What is the difference between Eco-socialism and Eco-anarchism?


I count myself as an eco-socialist, but there are various strains of this political philosophy. They range from the type of eco-socialism practiced in Venezuela and Bolivia, with a centralised government headed by a (male) leader, through to the Green New Deal proposals championed now by social democratic politicians in the US and UK (though first proposed by Green Parties in both these countries). To, at the other end, an anti-capitalist variety, to which I belong, which includes such figures as Joel Kovel and Michael Lowy, who co-authored the first eco-socialist manifesto.

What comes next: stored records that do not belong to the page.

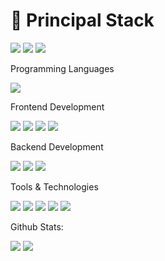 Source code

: # 🚀 Principal Stack 
![](https://img.shields.io/badge/React-20232A?style=for-the-badge&logo=react&logoColor=61DAFB) ![](https://img.shields.io/badge/Node.js-43853D?style=for-the-badge&logo=node.js&logoColor=white) ![](https://camo.githubusercontent.com/ffd9498592a5e4f03800cf4b5dc972ff58da69af9c74462bc2d1edc17edacfa4/68747470733a2f2f696d672e736869656c64732e696f2f62616467652f4d6f6e676f44422d77686974653f7374796c653d666f722d7468652d6261646765266c6f676f3d6d6f6e676f6462266c6f676f436f6c6f723d344541393442)

Programming Languages

![](https://img.shields.io/badge/JavaScript-F7DF1E?style=for-the-badge&logo=javascript&logoColor=black)

Frontend Development

![](https://img.shields.io/badge/React-20232A?style=for-the-badge&logo=react&logoColor=61DAFB) ![](https://img.shields.io/badge/Redux-593D88?style=for-the-badge&logo=redux&logoColor=white) ![](https://img.shields.io/badge/Bootstrap-563D7C?style=for-the-badge&logo=bootstrap&logoColor=white) ![](https://img.shields.io/badge/Material--UI-0081CB?style=for-the-badge&logo=material-ui&logoColor=white) 


Backend Development

![](https://img.shields.io/badge/Node.js-43853D?style=for-the-badge&logo=node.js&logoColor=white) ![](https://camo.githubusercontent.com/ffd9498592a5e4f03800cf4b5dc972ff58da69af9c74462bc2d1edc17edacfa4/68747470733a2f2f696d672e736869656c64732e696f2f62616467652f4d6f6e676f44422d77686974653f7374796c653d666f722d7468652d6261646765266c6f676f3d6d6f6e676f6462266c6f676f436f6c6f723d344541393442) [](https://camo.githubusercontent.com/2f99a07b1f7a64bcaba001781eb6e59e44d6ca9818e040b958cdbe9b349d61f3/68747470733a2f2f696d672e736869656c64732e696f2f62616467652f4d6f6e676f6f73652d3030433538453f7374796c653d666f722d7468652d6261646765) ![](https://camo.githubusercontent.com/7f73136d92799b19be179d1ed87b461120c35ed917c7d5ab59a7606209da7bd3/68747470733a2f2f696d672e736869656c64732e696f2f62616467652f457870726573732e6a732d3030303030303f7374796c653d666f722d7468652d6261646765266c6f676f3d65787072657373266c6f676f436f6c6f723d7768697465)

Tools & Technologies

![](https://img.shields.io/badge/GitHub-100000?style=for-the-badge&logo=github&logoColor=white) ![](https://img.shields.io/badge/Vercel-000000?style=for-the-badge&logo=vercel&logoColor=white) ![](https://camo.githubusercontent.com/879423585ed087f3c973857c43ba7e7d84f52c993d2c937055726339fbf921d9/68747470733a2f2f696d672e736869656c64732e696f2f62616467652f506f73746d616e2d4646364333373f7374796c653d666f722d7468652d6261646765266c6f676f3d506f73746d616e266c6f676f436f6c6f723d7768697465) ![](https://img.shields.io/badge/Heroku-430098?style=for-the-badge&logo=heroku&logoColor=white) ![](https://img.shields.io/badge/Jira-0052CC?style=for-the-badge&logo=Jira&logoColor=white)

Github Stats:

![](https://github-readme-stats.vercel.app/api/top-langs/?username=Jancot1&theme=blue-green)
![](https://github-readme-stats.vercel.app/api?username=Jancot1&theme=blue-green)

But even within this strain there are different emphasis placed on some aspects of philosophy, chiefly, surrounding the centrality of Karl Marx’s writing on ecological matters. Writers at the Monthly Review such as James Bellamy Foster and Paul Burkett, insist that Marx was an eco-socialist, but others, like myself, are more loosely Marxist. So we first need to be clear what we mean by eco-socialism. Eco-socialism is an eco-centric socialism. I gave a talk about eco-socialism in London, where I defined the main component parts thus:

Metabolic Rift

Nature contains billions of ecosystems, all connected in a finely balanced way, to form what we might call the ‘ecosphere’. Capitalism disrupts and eventually completely ruptures this balance, setting off chain reactions which cannot be cured easily, if at all. Human beings are ecosystems too, and the way the system forces us to live, causes a rupture between us and nature and leads to illnesses like stress, depression and obesity.

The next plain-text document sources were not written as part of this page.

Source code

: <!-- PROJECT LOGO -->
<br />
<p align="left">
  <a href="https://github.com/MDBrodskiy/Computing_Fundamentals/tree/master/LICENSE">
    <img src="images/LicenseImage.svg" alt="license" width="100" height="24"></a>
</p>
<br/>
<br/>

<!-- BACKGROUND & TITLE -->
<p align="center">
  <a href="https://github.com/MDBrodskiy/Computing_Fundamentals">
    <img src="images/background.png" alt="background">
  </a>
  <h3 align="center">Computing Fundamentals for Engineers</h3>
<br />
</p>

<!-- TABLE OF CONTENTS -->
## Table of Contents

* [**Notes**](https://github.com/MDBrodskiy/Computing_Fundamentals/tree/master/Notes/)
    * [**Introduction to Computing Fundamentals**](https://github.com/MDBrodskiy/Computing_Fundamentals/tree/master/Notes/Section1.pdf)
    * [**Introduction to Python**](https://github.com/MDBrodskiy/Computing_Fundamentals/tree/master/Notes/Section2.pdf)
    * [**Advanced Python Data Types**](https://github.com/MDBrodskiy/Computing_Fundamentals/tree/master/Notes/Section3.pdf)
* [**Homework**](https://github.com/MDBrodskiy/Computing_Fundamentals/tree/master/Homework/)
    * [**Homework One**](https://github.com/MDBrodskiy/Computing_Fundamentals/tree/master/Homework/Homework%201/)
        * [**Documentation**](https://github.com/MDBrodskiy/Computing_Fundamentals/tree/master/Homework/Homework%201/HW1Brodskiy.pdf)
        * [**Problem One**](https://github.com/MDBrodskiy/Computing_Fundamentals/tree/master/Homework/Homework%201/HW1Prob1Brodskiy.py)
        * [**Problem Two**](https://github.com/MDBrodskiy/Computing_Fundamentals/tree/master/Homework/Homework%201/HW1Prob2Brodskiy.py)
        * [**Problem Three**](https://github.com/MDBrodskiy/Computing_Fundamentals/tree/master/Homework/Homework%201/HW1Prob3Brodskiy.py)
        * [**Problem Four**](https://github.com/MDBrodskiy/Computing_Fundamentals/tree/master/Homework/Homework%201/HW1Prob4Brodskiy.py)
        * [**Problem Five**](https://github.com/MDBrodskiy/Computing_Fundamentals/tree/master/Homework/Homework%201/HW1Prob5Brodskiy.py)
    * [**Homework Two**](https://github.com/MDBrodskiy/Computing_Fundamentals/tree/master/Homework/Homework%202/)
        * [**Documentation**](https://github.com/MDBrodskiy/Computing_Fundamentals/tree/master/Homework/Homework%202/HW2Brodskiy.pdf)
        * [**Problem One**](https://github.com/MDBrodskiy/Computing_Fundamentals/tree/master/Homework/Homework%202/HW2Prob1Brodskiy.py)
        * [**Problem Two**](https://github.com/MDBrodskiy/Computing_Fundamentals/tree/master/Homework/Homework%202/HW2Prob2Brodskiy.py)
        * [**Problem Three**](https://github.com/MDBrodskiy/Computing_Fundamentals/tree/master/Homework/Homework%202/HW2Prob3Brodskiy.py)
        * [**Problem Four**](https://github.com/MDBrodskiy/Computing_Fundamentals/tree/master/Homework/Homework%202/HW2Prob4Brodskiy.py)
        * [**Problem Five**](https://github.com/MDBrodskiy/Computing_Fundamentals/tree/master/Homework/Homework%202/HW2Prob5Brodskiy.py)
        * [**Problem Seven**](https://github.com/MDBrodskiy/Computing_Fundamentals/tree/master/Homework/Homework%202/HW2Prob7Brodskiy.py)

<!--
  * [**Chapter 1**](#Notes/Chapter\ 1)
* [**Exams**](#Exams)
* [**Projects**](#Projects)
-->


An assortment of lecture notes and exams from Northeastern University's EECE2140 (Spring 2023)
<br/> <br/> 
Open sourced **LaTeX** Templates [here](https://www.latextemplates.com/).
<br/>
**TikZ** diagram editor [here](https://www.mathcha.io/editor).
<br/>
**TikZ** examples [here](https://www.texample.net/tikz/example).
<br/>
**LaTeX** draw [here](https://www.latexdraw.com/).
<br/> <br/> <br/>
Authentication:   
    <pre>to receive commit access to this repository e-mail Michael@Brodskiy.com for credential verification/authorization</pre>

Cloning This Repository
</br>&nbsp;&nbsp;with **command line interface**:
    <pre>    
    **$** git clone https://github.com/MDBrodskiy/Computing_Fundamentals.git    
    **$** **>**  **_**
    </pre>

And to those who say the ways of capitalism are ‘human nature’, then if this is true, why have we only been living this way for a few hundred years? The only thing natural about capitalism, is that it was invented by creatures of nature, us. And we can just as easily un-invent it – and we should.

Eco-socialist writer James Bellamy Foster has managed to link this to Karl Marx’s notion of an ‘irreparable rift’ between humans and nature, in volume three of Capital.

The Commons

Historically, in Britain and other western nations, people were forcibly removed from common land as it was enclosed, with violence employed, to drive the people off the land and into the capitalist factories in the towns and cities. And today the same thing is happening in developing countries.

By taking away people's alternative way of providing for themselves, they are left with no choice but to move into cities and work often 16 hours a day for meagre pay in factories, where health and safety is non-existent, and female workers are routinely harassed and molested.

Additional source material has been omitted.